Sur les autres causes des maux de dents, hormis la grossesse, on
retrouve entre autres le passage subit & imprudent d'un appartement chaud dans un lieu
humide & froid, cause fréquente de fluxion (p. 104). Pour calmer la douleur des
maux de dents, le remède qui réussit le mieux est un gargarisme fait avec des
clous de girofles & de la cannelle qu'on fait bouillir avec du vin rouge. Un des meilleurs
qu'on puisse suppléer à celui-là, c'est de faire cuire une gousse d'ail sous les cendres &
de la mettre sur la dent (p. 106). Je crois pouvoir conseiller l'usage du tabac en
poudre aux personnes sujettes à de fréquentes fluxions : il détermine les humeurs à
s'écouler par le nez; il les détourne, les empêche de tomber sur les dents. Au contraire je
voudrais qu'on s'abstînt d'en fumer : cette habitude entraîne souvent la ruine des dents;
la fumée du tabac est corrosive, elle les noircit, elle en détruit l'émail (p. 109).
Conseil clair, trop rare.
Sur les maladies des gencives : peuvent être causées,
ou par la pression produite par le tartre des dents, ou par une pléthôre locale. Pour
la première cause, on enlèvera le tartre, on scarifiera les gencives, on prescrira des
anti-scorbutiques et des médecines astringentes. Pour la seconde : la méthode la plus
sûre est de prendre des évacuans pour enlever les humeurs viciées & diminuer l'épaisseur
des gencives (...) se servir des astringens (...) un régime approprié et les
ablutions qui lui sont devenues nécessaires (p. 114-115).

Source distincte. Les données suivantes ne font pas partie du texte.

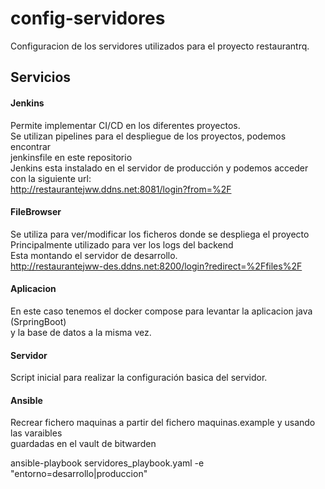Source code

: # config-servidores
Configuracion de los servidores utilizados para el proyecto restaurantrq.

## Servicios

#### Jenkins
Permite implementar CI/CD en los diferentes proyectos. <br/>
Se utilizan pipelines para el despliegue de los proyectos, podemos encontrar <br/>
jenkinsfile en este repositorio <br/>
Jenkins esta instalado en el servidor de producción y podemos acceder con la siguiente url: <br/>
http://restaurantejww.ddns.net:8081/login?from=%2F

#### FileBrowser
Se utiliza para ver/modificar los ficheros donde se despliega el proyecto <br/>
Principalmente utilizado para ver los logs del backend <br/>
Esta montando el servidor de desarrollo. <br/>
http://restaurantejww-des.ddns.net:8200/login?redirect=%2Ffiles%2F

#### Aplicacion
En este caso tenemos el docker compose para levantar la aplicacion java (SrpringBoot) <br/>
y la base de datos a la misma vez.

#### Servidor
Script inicial para realizar la configuración basica del servidor.

#### Ansible
Recrear fichero maquinas a partir del fichero maquinas.example y usando las varaibles <br/>
guardadas en el vault de bitwarden

ansible-playbook servidores_playbook.yaml -e "entorno=desarrollo|produccion"
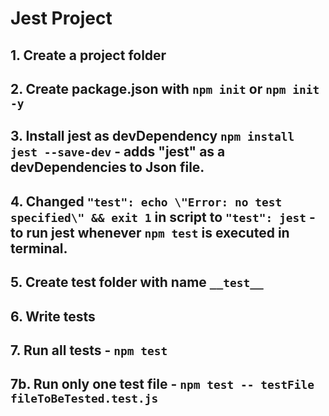 # Jest Project

## 1. Create a project folder

## 2. Create package.json with `npm init` or `npm init -y`

## 3. Install jest as devDependency `npm install jest --save-dev` - adds "jest" as a devDependencies to Json file.

## 4. Changed `"test": echo \"Error: no test specified\" && exit 1` in script to `"test": jest` - to run jest whenever `npm test` is executed in terminal.

## 5. Create test folder with name `__test__`

## 6. Write tests

## 7. Run all tests - `npm test`

## 7b. Run only one test file - `npm test -- testFile fileToBeTested.test.js`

Épulis, ulcères, corrosions
des gencives (?), scorbut, abcès, aposthèmes, fistules, petits cancers, suppurations sont
brièvement présentés, puisque la nature de cet ouvrage ne nous permet d'entrer
dans d'aussi longs détails (p. 123).
Sur les dents artificielles, on en retiendra qu'on peut
remplacer la perte des dents, mais qu'il faut autant qu'il est possible prévenir la
perte de celles-ci par des soins bien ordonnés, & porter à chaque accident le remède
nécessaire. On ne saurait trop le recommander, sans quoi il ne reste plus de moyens pour
réparer ses pertes, & les réparer avec quelqu'utilité réelle (p. 129-130).
Et de conclure : Je dois m'arrêter ici. Il faut connaître ses forces,
& s'arrêter aux limites qui nous sont prescrites par nos connaissances (p. 131).